### Problem requirements:
Every line that appears in the listing is to be set down verbatim.
════
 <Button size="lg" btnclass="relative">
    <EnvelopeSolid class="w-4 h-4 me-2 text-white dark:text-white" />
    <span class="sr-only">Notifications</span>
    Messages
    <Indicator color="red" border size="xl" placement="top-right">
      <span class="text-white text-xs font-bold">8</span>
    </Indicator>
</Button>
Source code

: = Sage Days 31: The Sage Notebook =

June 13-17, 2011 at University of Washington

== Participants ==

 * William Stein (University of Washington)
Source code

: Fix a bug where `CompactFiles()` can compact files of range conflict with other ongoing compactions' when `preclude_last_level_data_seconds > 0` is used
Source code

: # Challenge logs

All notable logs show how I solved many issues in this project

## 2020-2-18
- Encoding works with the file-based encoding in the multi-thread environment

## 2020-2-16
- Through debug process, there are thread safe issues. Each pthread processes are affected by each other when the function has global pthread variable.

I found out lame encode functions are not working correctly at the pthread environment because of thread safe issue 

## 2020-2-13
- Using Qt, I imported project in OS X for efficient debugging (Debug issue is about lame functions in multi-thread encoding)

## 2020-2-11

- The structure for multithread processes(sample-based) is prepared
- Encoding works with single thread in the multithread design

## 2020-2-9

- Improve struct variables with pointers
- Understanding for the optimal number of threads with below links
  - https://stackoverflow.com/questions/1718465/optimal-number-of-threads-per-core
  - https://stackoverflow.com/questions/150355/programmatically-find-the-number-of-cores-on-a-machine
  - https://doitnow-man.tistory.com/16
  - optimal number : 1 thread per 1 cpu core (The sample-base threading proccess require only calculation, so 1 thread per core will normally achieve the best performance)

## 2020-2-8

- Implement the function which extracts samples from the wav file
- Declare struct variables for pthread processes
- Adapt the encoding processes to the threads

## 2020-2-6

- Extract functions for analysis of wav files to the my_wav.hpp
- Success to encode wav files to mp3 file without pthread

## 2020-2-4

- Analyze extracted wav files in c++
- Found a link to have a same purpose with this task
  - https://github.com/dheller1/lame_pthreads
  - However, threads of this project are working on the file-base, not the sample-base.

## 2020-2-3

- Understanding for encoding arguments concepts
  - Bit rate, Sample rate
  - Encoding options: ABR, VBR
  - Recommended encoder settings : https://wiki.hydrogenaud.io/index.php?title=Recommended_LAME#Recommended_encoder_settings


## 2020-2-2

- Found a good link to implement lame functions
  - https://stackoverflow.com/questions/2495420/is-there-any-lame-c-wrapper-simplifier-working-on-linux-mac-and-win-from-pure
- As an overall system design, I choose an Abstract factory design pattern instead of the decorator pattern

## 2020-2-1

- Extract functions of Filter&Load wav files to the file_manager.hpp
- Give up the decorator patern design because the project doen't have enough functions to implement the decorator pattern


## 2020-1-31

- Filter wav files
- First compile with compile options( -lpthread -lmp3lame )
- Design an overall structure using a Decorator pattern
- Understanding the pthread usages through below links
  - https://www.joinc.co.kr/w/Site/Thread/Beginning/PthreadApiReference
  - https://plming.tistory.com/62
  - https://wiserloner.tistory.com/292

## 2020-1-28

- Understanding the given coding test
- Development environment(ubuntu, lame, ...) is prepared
════
### Answer to this task:
 <Button size="lg" btnclass="relative">
    <EnvelopeSolid class="w-4 h-4 me-2 text-white dark:text-white" />
    <span class="sr-only">Notifications</span>
    Messages
    <Indicator color="red" border size="xl" placement="top-right">
      <span class="text-white text-xs font-bold">8</span>
    </Indicator>
</Button>
Source code

: = Sage Days 31: The Sage Notebook =

June 13-17, 2011 at University of Washington

== Participants ==

 * William Stein (University of Washington)
Source code

: Fix a bug where `CompactFiles()` can compact files of range conflict with other ongoing compactions' when `preclude_last_level_data_seconds > 0` is used
Source code

: # Challenge logs

All notable logs show how I solved many issues in this project

## 2020-2-18
- Encoding works with the file-based encoding in the multi-thread environment

## 2020-2-16
- Through debug process, there are thread safe issues. Each pthread processes are affected by each other when the function has global pthread variable.

I found out lame encode functions are not working correctly at the pthread environment because of thread safe issue 

## 2020-2-13
- Using Qt, I imported project in OS X for efficient debugging (Debug issue is about lame functions in multi-thread encoding)

## 2020-2-11

- The structure for multithread processes(sample-based) is prepared
- Encoding works with single thread in the multithread design

## 2020-2-9

- Improve struct variables with pointers
- Understanding for the optimal number of threads with below links
  - https://stackoverflow.com/questions/1718465/optimal-number-of-threads-per-core
  - https://stackoverflow.com/questions/150355/programmatically-find-the-number-of-cores-on-a-machine
  - https://doitnow-man.tistory.com/16
  - optimal number : 1 thread per 1 cpu core (The sample-base threading proccess require only calculation, so 1 thread per core will normally achieve the best performance)

## 2020-2-8

- Implement the function which extracts samples from the wav file
- Declare struct variables for pthread processes
- Adapt the encoding processes to the threads

## 2020-2-6

- Extract functions for analysis of wav files to the my_wav.hpp
- Success to encode wav files to mp3 file without pthread

## 2020-2-4

- Analyze extracted wav files in c++
- Found a link to have a same purpose with this task
  - https://github.com/dheller1/lame_pthreads
  - However, threads of this project are working on the file-base, not the sample-base.

## 2020-2-3

- Understanding for encoding arguments concepts
  - Bit rate, Sample rate
  - Encoding options: ABR, VBR
  - Recommended encoder settings : https://wiki.hydrogenaud.io/index.php?title=Recommended_LAME#Recommended_encoder_settings


## 2020-2-2

- Found a good link to implement lame functions
  - https://stackoverflow.com/questions/2495420/is-there-any-lame-c-wrapper-simplifier-working-on-linux-mac-and-win-from-pure
- As an overall system design, I choose an Abstract factory design pattern instead of the decorator pattern

## 2020-2-1

- Extract functions of Filter&Load wav files to the file_manager.hpp
- Give up the decorator patern design because the project doen't have enough functions to implement the decorator pattern


## 2020-1-31

- Filter wav files
- First compile with compile options( -lpthread -lmp3lame )
- Design an overall structure using a Decorator pattern
- Understanding the pthread usages through below links
  - https://www.joinc.co.kr/w/Site/Thread/Beginning/PthreadApiReference
  - https://plming.tistory.com/62
  - https://wiserloner.tistory.com/292

## 2020-1-28

- Understanding the given coding test
- Development environment(ubuntu, lame, ...) is prepared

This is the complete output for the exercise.